Cristiana Pivetta si avvicina alla didattica inclusiva a partire dal 2013, quando partecipa ad un concorso indetto dall’Anp (Associaizone nazionale dirigenti pubblici e alte professionalità della scuola) e, insieme ad altri 99 docenti, collabora per sviluppare nuove metodologie per rendere i ragazzi soggetti attivi nella fase di apprendimento.

“La metodologia è quella della classe capovolta- continua la docente– è uno strumento che utilizzo con frequenza già dal 2010 come supporto alla didattica in presenza, ma che adesso è diventato essenziale”.

Con l’emergenza sanitaria, infatti, la formula delle classi virtuali è diventata abituale per gli studenti, che ogni giorno, tramite una password, accedono al portale e seguono le lezioni online. 

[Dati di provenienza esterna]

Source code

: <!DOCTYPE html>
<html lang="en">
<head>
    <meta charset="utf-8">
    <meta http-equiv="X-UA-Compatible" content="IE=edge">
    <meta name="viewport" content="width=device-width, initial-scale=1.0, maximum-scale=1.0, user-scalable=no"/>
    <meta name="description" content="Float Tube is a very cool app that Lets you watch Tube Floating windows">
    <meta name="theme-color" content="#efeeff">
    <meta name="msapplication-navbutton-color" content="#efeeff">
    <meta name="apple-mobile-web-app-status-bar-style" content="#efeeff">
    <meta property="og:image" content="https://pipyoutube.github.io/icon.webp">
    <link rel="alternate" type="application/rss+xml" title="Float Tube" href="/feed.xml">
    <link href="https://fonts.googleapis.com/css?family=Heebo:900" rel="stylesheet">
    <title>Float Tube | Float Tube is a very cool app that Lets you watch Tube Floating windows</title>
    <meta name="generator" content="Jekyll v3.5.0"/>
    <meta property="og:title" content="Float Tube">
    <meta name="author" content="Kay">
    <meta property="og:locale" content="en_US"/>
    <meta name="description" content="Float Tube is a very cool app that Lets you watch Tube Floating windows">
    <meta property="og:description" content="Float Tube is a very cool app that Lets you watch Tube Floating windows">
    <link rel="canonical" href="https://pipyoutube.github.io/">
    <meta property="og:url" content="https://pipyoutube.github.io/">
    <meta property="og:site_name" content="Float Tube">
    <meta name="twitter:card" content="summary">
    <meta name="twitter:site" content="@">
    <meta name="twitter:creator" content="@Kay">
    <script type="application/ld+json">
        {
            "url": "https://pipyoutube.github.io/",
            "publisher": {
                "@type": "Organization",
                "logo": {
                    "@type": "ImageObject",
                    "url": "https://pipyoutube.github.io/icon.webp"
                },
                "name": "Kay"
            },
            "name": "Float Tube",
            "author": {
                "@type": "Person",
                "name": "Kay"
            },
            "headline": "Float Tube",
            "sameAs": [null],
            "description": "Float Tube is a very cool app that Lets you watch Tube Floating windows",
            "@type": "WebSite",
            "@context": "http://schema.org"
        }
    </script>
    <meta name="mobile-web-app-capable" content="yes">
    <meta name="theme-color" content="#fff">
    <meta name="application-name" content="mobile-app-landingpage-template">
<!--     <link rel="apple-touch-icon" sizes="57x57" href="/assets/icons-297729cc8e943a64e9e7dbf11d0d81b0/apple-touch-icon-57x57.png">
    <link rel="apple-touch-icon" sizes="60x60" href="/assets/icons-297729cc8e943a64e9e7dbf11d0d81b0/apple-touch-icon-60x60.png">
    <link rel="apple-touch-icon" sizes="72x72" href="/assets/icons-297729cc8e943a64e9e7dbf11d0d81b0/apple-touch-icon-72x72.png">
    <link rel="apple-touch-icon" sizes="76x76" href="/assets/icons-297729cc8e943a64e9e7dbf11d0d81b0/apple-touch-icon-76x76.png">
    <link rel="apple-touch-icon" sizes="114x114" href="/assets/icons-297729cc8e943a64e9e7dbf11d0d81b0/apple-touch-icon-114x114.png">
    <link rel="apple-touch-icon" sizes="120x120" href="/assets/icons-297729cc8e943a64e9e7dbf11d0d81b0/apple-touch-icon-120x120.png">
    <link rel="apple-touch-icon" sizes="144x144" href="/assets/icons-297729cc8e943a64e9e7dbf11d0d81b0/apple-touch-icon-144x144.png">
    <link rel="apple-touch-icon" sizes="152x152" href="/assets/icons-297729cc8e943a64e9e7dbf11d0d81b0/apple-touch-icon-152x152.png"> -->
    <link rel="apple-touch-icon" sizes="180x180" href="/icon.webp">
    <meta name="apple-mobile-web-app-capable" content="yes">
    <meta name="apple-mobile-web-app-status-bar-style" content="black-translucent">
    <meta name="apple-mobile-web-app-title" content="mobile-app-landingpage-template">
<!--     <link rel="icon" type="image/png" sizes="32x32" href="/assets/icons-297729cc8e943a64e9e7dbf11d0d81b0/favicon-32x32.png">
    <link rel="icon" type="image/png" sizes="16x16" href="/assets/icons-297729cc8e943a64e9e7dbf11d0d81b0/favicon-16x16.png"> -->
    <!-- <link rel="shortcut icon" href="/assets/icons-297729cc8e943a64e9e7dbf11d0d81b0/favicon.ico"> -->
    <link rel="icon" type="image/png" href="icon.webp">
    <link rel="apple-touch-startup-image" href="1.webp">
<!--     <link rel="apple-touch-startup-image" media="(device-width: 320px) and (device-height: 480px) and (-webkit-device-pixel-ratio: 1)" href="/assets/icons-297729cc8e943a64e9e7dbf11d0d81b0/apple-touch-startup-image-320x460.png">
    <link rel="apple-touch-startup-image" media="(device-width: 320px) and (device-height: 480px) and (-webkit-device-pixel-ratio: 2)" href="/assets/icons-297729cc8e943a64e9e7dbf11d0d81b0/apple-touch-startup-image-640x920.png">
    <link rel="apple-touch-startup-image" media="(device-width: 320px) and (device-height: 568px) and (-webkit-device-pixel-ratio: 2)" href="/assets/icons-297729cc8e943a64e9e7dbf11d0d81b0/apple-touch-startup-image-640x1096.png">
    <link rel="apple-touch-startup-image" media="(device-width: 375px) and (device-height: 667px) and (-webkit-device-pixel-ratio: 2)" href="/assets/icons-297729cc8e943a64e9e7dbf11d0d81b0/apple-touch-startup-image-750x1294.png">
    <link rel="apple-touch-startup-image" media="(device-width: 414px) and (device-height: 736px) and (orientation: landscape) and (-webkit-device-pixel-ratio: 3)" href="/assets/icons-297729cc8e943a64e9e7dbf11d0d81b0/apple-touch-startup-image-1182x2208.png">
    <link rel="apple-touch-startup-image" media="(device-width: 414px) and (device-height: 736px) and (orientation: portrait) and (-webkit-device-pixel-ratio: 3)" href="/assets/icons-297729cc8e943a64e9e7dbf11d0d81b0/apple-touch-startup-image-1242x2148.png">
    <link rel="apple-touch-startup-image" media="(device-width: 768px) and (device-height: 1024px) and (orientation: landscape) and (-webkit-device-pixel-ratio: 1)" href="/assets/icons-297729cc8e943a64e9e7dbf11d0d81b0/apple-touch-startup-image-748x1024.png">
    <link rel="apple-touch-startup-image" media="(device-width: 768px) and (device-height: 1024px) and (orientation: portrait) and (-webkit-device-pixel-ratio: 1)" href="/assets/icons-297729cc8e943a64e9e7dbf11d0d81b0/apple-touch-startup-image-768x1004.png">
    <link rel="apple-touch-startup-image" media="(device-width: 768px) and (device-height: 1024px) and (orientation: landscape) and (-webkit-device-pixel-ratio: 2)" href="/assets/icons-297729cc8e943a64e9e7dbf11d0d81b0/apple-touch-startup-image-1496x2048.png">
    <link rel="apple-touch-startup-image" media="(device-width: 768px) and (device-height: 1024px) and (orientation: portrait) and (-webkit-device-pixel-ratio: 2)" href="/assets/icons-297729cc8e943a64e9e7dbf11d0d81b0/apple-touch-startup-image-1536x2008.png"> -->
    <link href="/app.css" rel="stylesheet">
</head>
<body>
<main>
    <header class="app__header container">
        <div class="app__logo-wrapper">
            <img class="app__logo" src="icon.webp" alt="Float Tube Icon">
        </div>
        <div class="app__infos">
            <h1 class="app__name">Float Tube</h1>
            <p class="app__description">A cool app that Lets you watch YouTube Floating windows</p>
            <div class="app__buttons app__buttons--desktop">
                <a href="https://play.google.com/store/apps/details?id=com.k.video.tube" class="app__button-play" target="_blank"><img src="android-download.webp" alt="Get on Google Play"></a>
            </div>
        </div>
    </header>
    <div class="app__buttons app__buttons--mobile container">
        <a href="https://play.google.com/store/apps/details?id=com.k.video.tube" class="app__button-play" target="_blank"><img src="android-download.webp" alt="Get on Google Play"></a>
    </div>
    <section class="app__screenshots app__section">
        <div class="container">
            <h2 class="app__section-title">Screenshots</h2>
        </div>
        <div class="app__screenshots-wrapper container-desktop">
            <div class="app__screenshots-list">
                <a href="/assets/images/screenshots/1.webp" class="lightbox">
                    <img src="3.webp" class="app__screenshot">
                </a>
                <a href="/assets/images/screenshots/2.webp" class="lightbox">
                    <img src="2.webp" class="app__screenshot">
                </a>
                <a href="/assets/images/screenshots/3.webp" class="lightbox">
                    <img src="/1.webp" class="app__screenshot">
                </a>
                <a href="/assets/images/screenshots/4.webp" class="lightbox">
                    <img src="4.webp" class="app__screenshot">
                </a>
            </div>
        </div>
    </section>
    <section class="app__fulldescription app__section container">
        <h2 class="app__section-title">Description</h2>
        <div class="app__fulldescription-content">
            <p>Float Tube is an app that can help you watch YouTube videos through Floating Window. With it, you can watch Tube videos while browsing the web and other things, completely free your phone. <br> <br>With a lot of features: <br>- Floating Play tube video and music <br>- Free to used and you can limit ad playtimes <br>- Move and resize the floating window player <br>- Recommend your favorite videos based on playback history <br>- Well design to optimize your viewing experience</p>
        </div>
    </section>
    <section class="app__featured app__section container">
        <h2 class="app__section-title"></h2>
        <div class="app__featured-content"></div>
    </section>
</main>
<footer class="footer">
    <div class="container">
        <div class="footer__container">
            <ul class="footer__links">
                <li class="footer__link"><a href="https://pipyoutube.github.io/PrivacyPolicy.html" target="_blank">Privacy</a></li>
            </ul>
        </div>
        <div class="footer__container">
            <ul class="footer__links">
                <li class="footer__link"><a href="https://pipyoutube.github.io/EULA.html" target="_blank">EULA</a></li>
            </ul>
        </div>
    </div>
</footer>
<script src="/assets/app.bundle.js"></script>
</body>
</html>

“Non ci siamo trovati impreparati- aggiunge Cristiana Pivetta– i ragazzi sono abituati e anche in questa situazione di emergenza si sono dimostrati collaborativi. Mi ha stupito positivamente il fatto che in questi giorni gli studenti sono molto puntuali, nelle lezioni come nei compiti, perché si sentono stimolati da questa modalità di apprendimento. Il fatto di poter interagire, discutere, e riflettere insieme dimostra che c’è un grande senso di responsabilità, anche tra ragazzi di 11 anni. Questo vuol dire che la scuola non è vista come un obbligo ma come un mezzo attraverso il quale formarsi e crescere. E noi, come docenti- conclude la professoressa- non ci sentiamo soli”.